Os mortos estão de volta

(Publicado em 29.11.06)

Dezoito anos depois de sua primeira edição, Os mortos estão no living, único livro de contos de Miguel Marvilla (mais conhecido por sua excelente produção poética), volta às livrarias, com direito a novo projeto gráfico e indicação ao Vest-Ufes 2007.

Desta vez, os “mortos” ressurgem com direito a uma terceira parte (“Faixa-bônus”), que amplia as discussões apresentadas nas duas seções anteriores, “Os mortos” e “Os outros” (no caso, os que não estão mortos, ou que juram não estar). Mais que falar da morte propriamente dita, o livro trabalha com a temática da finitude: fim de um ciclo, de convenções, de liberdades, de relacionamentos afetivos, de pequenas esperanças. Uma sucessão de pequenas “mortes” metafóricas, mesmo quando tudo aponta para o início de uma nova etapa: “A noiva passa, de carro, como para um enterro”, é a frase inicial do primeiro conto, “Três histórias”, que sintetiza com bastante precisão o espírito dessa obra.

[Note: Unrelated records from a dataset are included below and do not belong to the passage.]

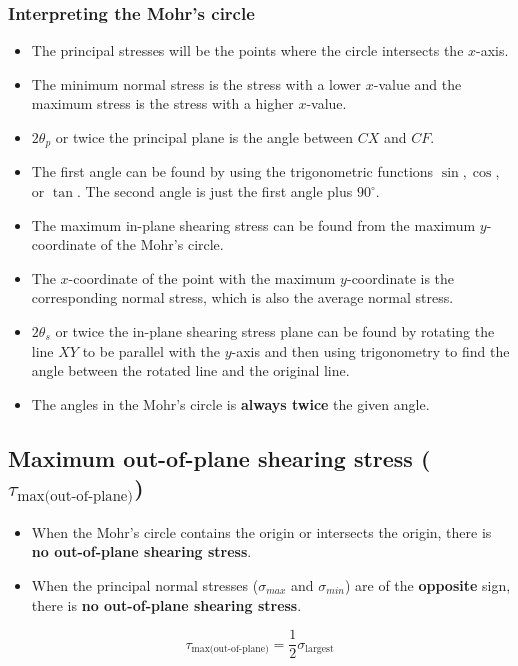 \documentclass[11pt]{article}
\begin{document}
\subsubsection{Interpreting the Mohr's circle}
\label{sec:org30c335d}
\begin{itemize}
\item The principal stresses will be the points where the circle intersects the \(x\)-axis.
\item The minimum normal stress is the stress with a lower \(x\)-value and the maximum stress is the stress with a higher \(x\)-value.
\item \(2\theta_p\) or twice the principal plane is the angle between \(CX\) and \(CF\).
\item The first angle can be found by using the trigonometric functions \(\sin, \cos\), or \(\tan\). The second angle is just the first angle plus \(90^{\circ}\).
\item The maximum in-plane shearing stress can be found from the maximum \(y\)-coordinate of the Mohr's circle.
\item The \(x\)-coordinate of the point with the maximum \(y\)-coordinate is the corresponding normal stress, which is also the average normal stress.
\item \(2 \theta_s\) or twice the in-plane shearing stress plane can be found by rotating the line \(XY\) to be parallel with the \(y\)-axis and then using trigonometry to find the angle between the rotated line and the original line.
\item The angles in the Mohr's circle is \textbf{always twice} the given angle.
\end{itemize}

\subsection{Maximum out-of-plane shearing stress (\(\tau_{\text{max(out-of-plane)}}\))}
\label{sec:org16a9b9f}
\begin{itemize}
\item When the Mohr's circle contains the origin or intersects the origin, there is \textbf{no out-of-plane shearing stress}.
\item When the principal normal stresses (\(\sigma_{max}\) and \(\sigma_{min}\)) are of the \textbf{opposite} sign, there is \textbf{no out-of-plane shearing stress}.
\end{itemize}

\[\tau_{\text{max(out-of-plane)}} = \frac{1}{2} \sigma_{\text{largest}}\]
\end{document}
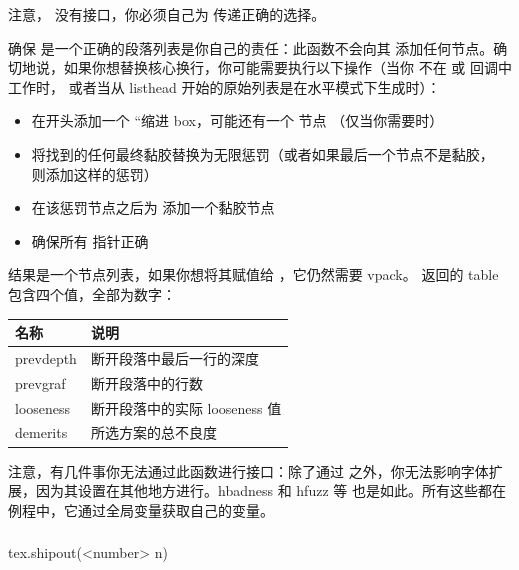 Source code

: 注意， 没有接口，你必须自己为 
传递正确的选择。

确保  是一个正确的段落列表是你自己的责任：此函数不会向其
添加任何节点。确切地说，如果你想替换核心换行，你可能需要执行以下操作（当你
不在  或  回调中工作时，
或者当从 listhead 开始的原始列表是在水平模式下生成时）：

\begin{itemize}\item 在开头添加一个 ``缩进 box，可能还有一个  节点
    （仅当你需要时）

\item 将找到的任何最终黏胶替换为无限惩罚（或者如果最后一个节点不是黏胶，
    则添加这样的惩罚）

\item 在该惩罚节点之后为  添加一个黏胶节点

\item 确保所有  指针正确

\end{itemize}

结果是一个节点列表，如果你想将其赋值给 ，它仍然需要 vpack。
返回的  table 包含四个值，全部为数字：

\begin{longtable}{l p{5cm}}
\toprule 名称      & 说明 \\
\midrule
prevdepth & 断开段落中最后一行的深度 \\
prevgraf  & 断开段落中的行数 \\
looseness & 断开段落中的实际 looseness 值 \\
demerits  & 所选方案的总不良度  \\
\bottomrule
\end{longtable}

注意，有几件事你无法通过此函数进行接口：除了通过 
之外，你无法影响字体扩展，因为其设置在其他地方进行。hbadness 和 hfuzz 等
也是如此。所有这些都在  例程中，它通过全局变量获取自己的变量。

\subsubsection{}



\begin{typing}
tex.shipout(<number> n)
\end{typing}

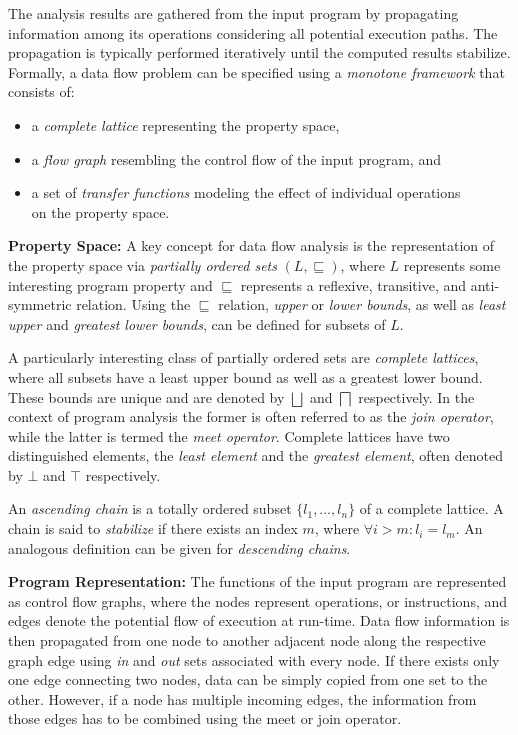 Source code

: The analysis results are gathered from the input program by propagating
information among its operations considering all potential execution paths. The
propagation is typically performed iteratively until the computed results
stabilize. Formally, a data flow problem can be specified using a \emph{monotone
framework} that consists of:
\begin{itemize}
  \item a \emph{complete lattice} representing the property space,
  \item a \emph{flow graph} resembling the control flow of the input program, 
        and
  \item a set of \emph{transfer functions} modeling the effect of individual
        operations \\ on the property space.
\end{itemize}

\textbf{Property Space:}
A key concept for data flow analysis is the representation of the property space
via \emph{partially ordered sets} $(L, \sqsubseteq)$, where $L$ represents some
interesting program property and $\sqsubseteq$ represents a reflexive, transitive, and
anti-symmetric relation. Using the $\sqsubseteq$ relation, \emph{upper} or
\emph{lower bounds}, as well as \emph{least upper} and \emph{greatest lower
bounds}, can be defined for subsets of $L$.

A particularly interesting class of partially ordered sets are \emph{complete
lattices}, where all subsets have a least upper bound as well as a greatest
lower bound. These bounds are unique and are denoted by $\bigsqcup$ and
$\bigsqcap$ respectively. In the context of program analysis the former is often
referred to as the \emph{join operator}, while the latter is termed the
\emph{meet operator}. Complete lattices have two distinguished elements, the
\emph{least element} and the \emph{greatest element}, often denoted by $\bot$
and $\top$ respectively.

An \emph{ascending chain} is a totally ordered subset $\{l_1, \ldots, l_n \}$ of
a complete lattice. A chain is said to \emph{stabilize} if there exists an index
$m$, where $\forall i > m \colon l_i = l_m$. An analogous definition can be
given for \emph{descending chains}.

\textbf{Program Representation:}
The functions of the input program are represented as control flow graphs, where
the nodes represent operations, or instructions, and edges denote the potential
flow of execution at run-time.
Data flow information is then propagated from one node to
another adjacent node along the respective graph edge using \emph{in} and
\emph{out} sets associated with every node. If there exists only one edge
connecting two nodes, data can be simply copied from one set to the other.
However, if a node has multiple incoming edges, the information from
those edges has to be combined using the meet or join operator.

Vale lembrar que o livro foi escrito na década de oitenta, o que, no Brasil, significa a contraposição, frente à euforia da abertura política, de um sentimento de ressaca, agravado pelo acelerado processo de individualização que tanto marcou a década. Miguel chega a falar de um niilismo, que se traduz num reconhecimento de situações intransponíveis, congeladas e sua superação, de forma pouco convencional, quase inesperada.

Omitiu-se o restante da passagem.